Work required:
Write out the full set of records exactly. Any pictures in them do not belong in the copy.

Given entries:
• • • • •

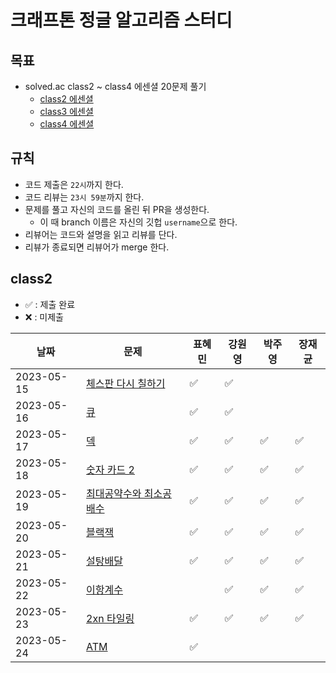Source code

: # 크래프톤 정글 알고리즘 스터디

## 목표

- solved.ac class2 ~ class4 에센셜 20문제 풀기
  - [class2 에센셜](https://solved.ac/class/2e)
  - [class3 에센셜](https://solved.ac/class/3e)
  - [class4 에센셜](https://solved.ac/class/4e)

## 규칙

- 코드 제출은 `22시`까지 한다.
- 코드 리뷰는 `23시 59분`까지 한다.
- 문제를 풀고 자신의 코드를 올린 뒤 PR을 생성한다.
  - 이 때 branch 이름은 자신의 깃헙 `username`으로 한다.
- 리뷰어는 코드와 설명을 읽고 리뷰를 단다.
- 리뷰가 종료되면 리뷰어가 merge 한다.

## class2

- ✅ : 제출 완료
- ❌ : 미제출

| 날짜       | 문제                                                            | 표혜민 | 강원영 | 박주영 | 장재균 |
| ---------- | --------------------------------------------------------------- | ------ | ------ | ------ | ------ |
| 2023-05-15 | [체스판 다시 칠하기](https://www.acmicpc.net/problem/1018)      | ✅     | ✅     |        |        |
| 2023-05-16 | [큐](https://www.acmicpc.net/problem/10845)                     | ✅     | ✅     |        |        |
| 2023-05-17 | [덱](https://www.acmicpc.net/problem/10866)                     | ✅     | ✅     | ✅     | ✅     |
| 2023-05-18 | [숫자 카드 2](https://www.acmicpc.net/problem/10816)            | ✅     | ✅     | ✅     | ✅     |
| 2023-05-19 | [최대공약수와 최소공배수](https://www.acmicpc.net/problem/2609) | ✅     | ✅     | ✅     | ✅     |
| 2023-05-20 | [블랙잭](https://www.acmicpc.net/problem/2798)                  | ✅     | ✅     | ✅     | ✅     |
| 2023-05-21 | [설탕배달](https://www.acmicpc.net/problem/2839)                | ✅     | ✅     | ✅     | ✅     |
| 2023-05-22 | [이항계수](https://www.acmicpc.net/problem/11050)               |        | ✅     | ✅     | ✅     |
| 2023-05-23 | [2xn 타일링](https://www.acmicpc.net/problem/11726)             | ✅     | ✅     | ✅     | ✅     |
| 2023-05-24 | [ATM](https://www.acmicpc.net/problem/11399)                    | ✅     |        |        |        |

• • • • •

Reply to the task:
Source code

: # 크래프톤 정글 알고리즘 스터디

## 목표

- solved.ac class2 ~ class4 에센셜 20문제 풀기
  - [class2 에센셜](https://solved.ac/class/2e)
  - [class3 에센셜](https://solved.ac/class/3e)
  - [class4 에센셜](https://solved.ac/class/4e)

## 규칙

- 코드 제출은 `22시`까지 한다.
- 코드 리뷰는 `23시 59분`까지 한다.
- 문제를 풀고 자신의 코드를 올린 뒤 PR을 생성한다.
  - 이 때 branch 이름은 자신의 깃헙 `username`으로 한다.
- 리뷰어는 코드와 설명을 읽고 리뷰를 단다.
- 리뷰가 종료되면 리뷰어가 merge 한다.

## class2

- ✅ : 제출 완료
- ❌ : 미제출

| 날짜       | 문제                                                            | 표혜민 | 강원영 | 박주영 | 장재균 |
| ---------- | --------------------------------------------------------------- | ------ | ------ | ------ | ------ |
| 2023-05-15 | [체스판 다시 칠하기](https://www.acmicpc.net/problem/1018)      | ✅     | ✅     |        |        |
| 2023-05-16 | [큐](https://www.acmicpc.net/problem/10845)                     | ✅     | ✅     |        |        |
| 2023-05-17 | [덱](https://www.acmicpc.net/problem/10866)                     | ✅     | ✅     | ✅     | ✅     |
| 2023-05-18 | [숫자 카드 2](https://www.acmicpc.net/problem/10816)            | ✅     | ✅     | ✅     | ✅     |
| 2023-05-19 | [최대공약수와 최소공배수](https://www.acmicpc.net/problem/2609) | ✅     | ✅     | ✅     | ✅     |
| 2023-05-20 | [블랙잭](https://www.acmicpc.net/problem/2798)                  | ✅     | ✅     | ✅     | ✅     |
| 2023-05-21 | [설탕배달](https://www.acmicpc.net/problem/2839)                | ✅     | ✅     | ✅     | ✅     |
| 2023-05-22 | [이항계수](https://www.acmicpc.net/problem/11050)               |        | ✅     | ✅     | ✅     |
| 2023-05-23 | [2xn 타일링](https://www.acmicpc.net/problem/11726)             | ✅     | ✅     | ✅     | ✅     |
| 2023-05-24 | [ATM](https://www.acmicpc.net/problem/11399)                    | ✅     |        |        |        |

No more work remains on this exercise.